***** Source material

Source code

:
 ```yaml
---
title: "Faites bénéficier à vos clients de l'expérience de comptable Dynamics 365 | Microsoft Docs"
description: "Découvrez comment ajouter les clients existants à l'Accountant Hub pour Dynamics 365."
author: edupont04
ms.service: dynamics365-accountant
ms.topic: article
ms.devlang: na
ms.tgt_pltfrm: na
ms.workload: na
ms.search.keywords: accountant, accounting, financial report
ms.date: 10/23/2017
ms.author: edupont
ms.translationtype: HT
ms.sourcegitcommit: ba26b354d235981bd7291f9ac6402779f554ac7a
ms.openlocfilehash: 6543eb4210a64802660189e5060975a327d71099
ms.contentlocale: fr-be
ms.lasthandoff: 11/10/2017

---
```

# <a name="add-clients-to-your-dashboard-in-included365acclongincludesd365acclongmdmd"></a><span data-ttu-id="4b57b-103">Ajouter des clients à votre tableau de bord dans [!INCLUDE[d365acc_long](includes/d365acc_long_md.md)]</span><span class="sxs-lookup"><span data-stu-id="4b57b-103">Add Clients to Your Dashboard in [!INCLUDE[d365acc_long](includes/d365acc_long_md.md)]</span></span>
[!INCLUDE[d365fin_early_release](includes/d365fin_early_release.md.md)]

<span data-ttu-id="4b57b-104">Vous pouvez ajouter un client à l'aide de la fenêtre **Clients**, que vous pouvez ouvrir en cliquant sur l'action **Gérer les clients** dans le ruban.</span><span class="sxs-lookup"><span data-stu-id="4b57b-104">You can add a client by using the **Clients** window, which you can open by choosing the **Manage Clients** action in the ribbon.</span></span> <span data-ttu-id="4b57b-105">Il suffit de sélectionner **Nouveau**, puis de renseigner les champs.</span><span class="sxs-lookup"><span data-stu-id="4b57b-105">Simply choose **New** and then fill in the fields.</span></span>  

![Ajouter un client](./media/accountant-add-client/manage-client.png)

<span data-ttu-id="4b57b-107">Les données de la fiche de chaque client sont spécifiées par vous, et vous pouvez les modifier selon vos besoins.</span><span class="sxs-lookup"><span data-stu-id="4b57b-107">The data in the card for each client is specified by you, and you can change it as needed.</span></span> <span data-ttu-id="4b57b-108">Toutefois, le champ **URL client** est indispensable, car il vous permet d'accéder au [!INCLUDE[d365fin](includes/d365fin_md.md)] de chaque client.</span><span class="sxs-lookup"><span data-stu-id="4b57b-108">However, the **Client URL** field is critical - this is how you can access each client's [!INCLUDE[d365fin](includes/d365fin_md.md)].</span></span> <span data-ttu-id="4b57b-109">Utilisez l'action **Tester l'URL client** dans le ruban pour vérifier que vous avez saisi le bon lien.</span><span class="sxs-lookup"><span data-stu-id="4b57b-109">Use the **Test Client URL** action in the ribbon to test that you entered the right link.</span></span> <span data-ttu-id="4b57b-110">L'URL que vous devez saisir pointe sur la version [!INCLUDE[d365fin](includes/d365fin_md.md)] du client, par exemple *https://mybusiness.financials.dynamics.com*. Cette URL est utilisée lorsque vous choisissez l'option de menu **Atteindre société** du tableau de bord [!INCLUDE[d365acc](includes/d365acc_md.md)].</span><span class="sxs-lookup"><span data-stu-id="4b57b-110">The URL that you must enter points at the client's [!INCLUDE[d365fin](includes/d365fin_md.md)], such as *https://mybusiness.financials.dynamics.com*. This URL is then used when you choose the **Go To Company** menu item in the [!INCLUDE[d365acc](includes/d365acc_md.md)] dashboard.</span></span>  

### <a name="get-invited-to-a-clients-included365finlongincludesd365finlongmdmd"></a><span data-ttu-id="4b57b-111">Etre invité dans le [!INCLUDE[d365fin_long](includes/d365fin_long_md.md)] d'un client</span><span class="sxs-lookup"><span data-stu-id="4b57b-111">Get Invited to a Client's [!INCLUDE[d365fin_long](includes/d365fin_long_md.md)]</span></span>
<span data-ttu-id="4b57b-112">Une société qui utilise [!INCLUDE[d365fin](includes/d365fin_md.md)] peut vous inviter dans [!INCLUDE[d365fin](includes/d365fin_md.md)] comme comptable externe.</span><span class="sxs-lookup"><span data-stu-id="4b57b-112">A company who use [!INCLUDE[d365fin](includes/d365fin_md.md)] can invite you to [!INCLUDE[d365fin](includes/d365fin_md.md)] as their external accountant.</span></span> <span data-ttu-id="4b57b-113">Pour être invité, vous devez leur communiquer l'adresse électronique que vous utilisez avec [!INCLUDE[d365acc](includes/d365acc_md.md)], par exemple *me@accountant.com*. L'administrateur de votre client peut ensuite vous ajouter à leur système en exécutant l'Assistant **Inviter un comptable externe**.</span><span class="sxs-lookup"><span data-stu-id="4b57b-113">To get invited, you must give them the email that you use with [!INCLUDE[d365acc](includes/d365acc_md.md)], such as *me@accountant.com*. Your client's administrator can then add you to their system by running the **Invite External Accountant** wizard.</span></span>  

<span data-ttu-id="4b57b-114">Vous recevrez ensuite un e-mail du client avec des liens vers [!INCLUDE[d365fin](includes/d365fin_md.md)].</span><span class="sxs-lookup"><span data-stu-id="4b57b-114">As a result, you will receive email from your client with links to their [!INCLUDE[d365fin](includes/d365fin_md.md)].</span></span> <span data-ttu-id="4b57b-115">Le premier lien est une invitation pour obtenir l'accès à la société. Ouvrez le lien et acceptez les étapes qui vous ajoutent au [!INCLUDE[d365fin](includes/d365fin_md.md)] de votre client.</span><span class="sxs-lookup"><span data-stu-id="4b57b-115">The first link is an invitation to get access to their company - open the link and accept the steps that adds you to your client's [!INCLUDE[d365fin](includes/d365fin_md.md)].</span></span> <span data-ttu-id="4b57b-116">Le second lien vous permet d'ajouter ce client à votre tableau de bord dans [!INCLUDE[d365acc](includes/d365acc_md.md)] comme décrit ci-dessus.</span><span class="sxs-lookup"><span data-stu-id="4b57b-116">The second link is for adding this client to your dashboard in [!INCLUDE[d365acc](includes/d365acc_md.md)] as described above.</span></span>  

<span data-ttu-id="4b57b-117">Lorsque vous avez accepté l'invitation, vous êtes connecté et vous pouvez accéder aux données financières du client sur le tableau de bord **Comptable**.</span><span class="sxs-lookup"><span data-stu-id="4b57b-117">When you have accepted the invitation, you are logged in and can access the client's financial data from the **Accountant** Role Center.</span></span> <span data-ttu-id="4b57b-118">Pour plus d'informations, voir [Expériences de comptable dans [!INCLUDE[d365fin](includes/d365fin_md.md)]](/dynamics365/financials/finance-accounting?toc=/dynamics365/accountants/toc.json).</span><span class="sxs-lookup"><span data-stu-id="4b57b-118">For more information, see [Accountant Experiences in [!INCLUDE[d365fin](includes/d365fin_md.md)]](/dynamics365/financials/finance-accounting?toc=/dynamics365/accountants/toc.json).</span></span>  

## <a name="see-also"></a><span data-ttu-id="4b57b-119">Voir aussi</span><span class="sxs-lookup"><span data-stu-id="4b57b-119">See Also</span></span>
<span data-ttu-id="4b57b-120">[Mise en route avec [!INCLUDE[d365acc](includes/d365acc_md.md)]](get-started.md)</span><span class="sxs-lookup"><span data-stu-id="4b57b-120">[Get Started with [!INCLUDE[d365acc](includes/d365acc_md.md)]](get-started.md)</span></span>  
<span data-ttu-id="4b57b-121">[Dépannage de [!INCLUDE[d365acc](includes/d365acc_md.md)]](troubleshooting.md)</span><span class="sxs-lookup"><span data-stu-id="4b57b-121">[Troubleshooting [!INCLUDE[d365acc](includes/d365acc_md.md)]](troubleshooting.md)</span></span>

**********

### Problem description:
Full repetition needed. Write out every entry above exactly as given.

### Written response:
Source code

:
 ```yaml
---
title: "Faites bénéficier à vos clients de l'expérience de comptable Dynamics 365 | Microsoft Docs"
description: "Découvrez comment ajouter les clients existants à l'Accountant Hub pour Dynamics 365."
author: edupont04
ms.service: dynamics365-accountant
ms.topic: article
ms.devlang: na
ms.tgt_pltfrm: na
ms.workload: na
ms.search.keywords: accountant, accounting, financial report
ms.date: 10/23/2017
ms.author: edupont
ms.translationtype: HT
ms.sourcegitcommit: ba26b354d235981bd7291f9ac6402779f554ac7a
ms.openlocfilehash: 6543eb4210a64802660189e5060975a327d71099
ms.contentlocale: fr-be
ms.lasthandoff: 11/10/2017

---
```

# <a name="add-clients-to-your-dashboard-in-included365acclongincludesd365acclongmdmd"></a><span data-ttu-id="4b57b-103">Ajouter des clients à votre tableau de bord dans [!INCLUDE[d365acc_long](includes/d365acc_long_md.md)]</span><span class="sxs-lookup"><span data-stu-id="4b57b-103">Add Clients to Your Dashboard in [!INCLUDE[d365acc_long](includes/d365acc_long_md.md)]</span></span>
[!INCLUDE[d365fin_early_release](includes/d365fin_early_release.md.md)]

<span data-ttu-id="4b57b-104">Vous pouvez ajouter un client à l'aide de la fenêtre **Clients**, que vous pouvez ouvrir en cliquant sur l'action **Gérer les clients** dans le ruban.</span><span class="sxs-lookup"><span data-stu-id="4b57b-104">You can add a client by using the **Clients** window, which you can open by choosing the **Manage Clients** action in the ribbon.</span></span> <span data-ttu-id="4b57b-105">Il suffit de sélectionner **Nouveau**, puis de renseigner les champs.</span><span class="sxs-lookup"><span data-stu-id="4b57b-105">Simply choose **New** and then fill in the fields.</span></span>  

![Ajouter un client](./media/accountant-add-client/manage-client.png)

<span data-ttu-id="4b57b-107">Les données de la fiche de chaque client sont spécifiées par vous, et vous pouvez les modifier selon vos besoins.</span><span class="sxs-lookup"><span data-stu-id="4b57b-107">The data in the card for each client is specified by you, and you can change it as needed.</span></span> <span data-ttu-id="4b57b-108">Toutefois, le champ **URL client** est indispensable, car il vous permet d'accéder au [!INCLUDE[d365fin](includes/d365fin_md.md)] de chaque client.</span><span class="sxs-lookup"><span data-stu-id="4b57b-108">However, the **Client URL** field is critical - this is how you can access each client's [!INCLUDE[d365fin](includes/d365fin_md.md)].</span></span> <span data-ttu-id="4b57b-109">Utilisez l'action **Tester l'URL client** dans le ruban pour vérifier que vous avez saisi le bon lien.</span><span class="sxs-lookup"><span data-stu-id="4b57b-109">Use the **Test Client URL** action in the ribbon to test that you entered the right link.</span></span> <span data-ttu-id="4b57b-110">L'URL que vous devez saisir pointe sur la version [!INCLUDE[d365fin](includes/d365fin_md.md)] du client, par exemple *https://mybusiness.financials.dynamics.com*. Cette URL est utilisée lorsque vous choisissez l'option de menu **Atteindre société** du tableau de bord [!INCLUDE[d365acc](includes/d365acc_md.md)].</span><span class="sxs-lookup"><span data-stu-id="4b57b-110">The URL that you must enter points at the client's [!INCLUDE[d365fin](includes/d365fin_md.md)], such as *https://mybusiness.financials.dynamics.com*. This URL is then used when you choose the **Go To Company** menu item in the [!INCLUDE[d365acc](includes/d365acc_md.md)] dashboard.</span></span>  

### <a name="get-invited-to-a-clients-included365finlongincludesd365finlongmdmd"></a><span data-ttu-id="4b57b-111">Etre invité dans le [!INCLUDE[d365fin_long](includes/d365fin_long_md.md)] d'un client</span><span class="sxs-lookup"><span data-stu-id="4b57b-111">Get Invited to a Client's [!INCLUDE[d365fin_long](includes/d365fin_long_md.md)]</span></span>
<span data-ttu-id="4b57b-112">Une société qui utilise [!INCLUDE[d365fin](includes/d365fin_md.md)] peut vous inviter dans [!INCLUDE[d365fin](includes/d365fin_md.md)] comme comptable externe.</span><span class="sxs-lookup"><span data-stu-id="4b57b-112">A company who use [!INCLUDE[d365fin](includes/d365fin_md.md)] can invite you to [!INCLUDE[d365fin](includes/d365fin_md.md)] as their external accountant.</span></span> <span data-ttu-id="4b57b-113">Pour être invité, vous devez leur communiquer l'adresse électronique que vous utilisez avec [!INCLUDE[d365acc](includes/d365acc_md.md)], par exemple *me@accountant.com*. L'administrateur de votre client peut ensuite vous ajouter à leur système en exécutant l'Assistant **Inviter un comptable externe**.</span><span class="sxs-lookup"><span data-stu-id="4b57b-113">To get invited, you must give them the email that you use with [!INCLUDE[d365acc](includes/d365acc_md.md)], such as *me@accountant.com*. Your client's administrator can then add you to their system by running the **Invite External Accountant** wizard.</span></span>  

<span data-ttu-id="4b57b-114">Vous recevrez ensuite un e-mail du client avec des liens vers [!INCLUDE[d365fin](includes/d365fin_md.md)].</span><span class="sxs-lookup"><span data-stu-id="4b57b-114">As a result, you will receive email from your client with links to their [!INCLUDE[d365fin](includes/d365fin_md.md)].</span></span> <span data-ttu-id="4b57b-115">Le premier lien est une invitation pour obtenir l'accès à la société. Ouvrez le lien et acceptez les étapes qui vous ajoutent au [!INCLUDE[d365fin](includes/d365fin_md.md)] de votre client.</span><span class="sxs-lookup"><span data-stu-id="4b57b-115">The first link is an invitation to get access to their company - open the link and accept the steps that adds you to your client's [!INCLUDE[d365fin](includes/d365fin_md.md)].</span></span> <span data-ttu-id="4b57b-116">Le second lien vous permet d'ajouter ce client à votre tableau de bord dans [!INCLUDE[d365acc](includes/d365acc_md.md)] comme décrit ci-dessus.</span><span class="sxs-lookup"><span data-stu-id="4b57b-116">The second link is for adding this client to your dashboard in [!INCLUDE[d365acc](includes/d365acc_md.md)] as described above.</span></span>  

<span data-ttu-id="4b57b-117">Lorsque vous avez accepté l'invitation, vous êtes connecté et vous pouvez accéder aux données financières du client sur le tableau de bord **Comptable**.</span><span class="sxs-lookup"><span data-stu-id="4b57b-117">When you have accepted the invitation, you are logged in and can access the client's financial data from the **Accountant** Role Center.</span></span> <span data-ttu-id="4b57b-118">Pour plus d'informations, voir [Expériences de comptable dans [!INCLUDE[d365fin](includes/d365fin_md.md)]](/dynamics365/financials/finance-accounting?toc=/dynamics365/accountants/toc.json).</span><span class="sxs-lookup"><span data-stu-id="4b57b-118">For more information, see [Accountant Experiences in [!INCLUDE[d365fin](includes/d365fin_md.md)]](/dynamics365/financials/finance-accounting?toc=/dynamics365/accountants/toc.json).</span></span>  

## <a name="see-also"></a><span data-ttu-id="4b57b-119">Voir aussi</span><span class="sxs-lookup"><span data-stu-id="4b57b-119">See Also</span></span>
<span data-ttu-id="4b57b-120">[Mise en route avec [!INCLUDE[d365acc](includes/d365acc_md.md)]](get-started.md)</span><span class="sxs-lookup"><span data-stu-id="4b57b-120">[Get Started with [!INCLUDE[d365acc](includes/d365acc_md.md)]](get-started.md)</span></span>  
<span data-ttu-id="4b57b-121">[Dépannage de [!INCLUDE[d365acc](includes/d365acc_md.md)]](troubleshooting.md)</span><span class="sxs-lookup"><span data-stu-id="4b57b-121">[Troubleshooting [!INCLUDE[d365acc](includes/d365acc_md.md)]](troubleshooting.md)</span></span>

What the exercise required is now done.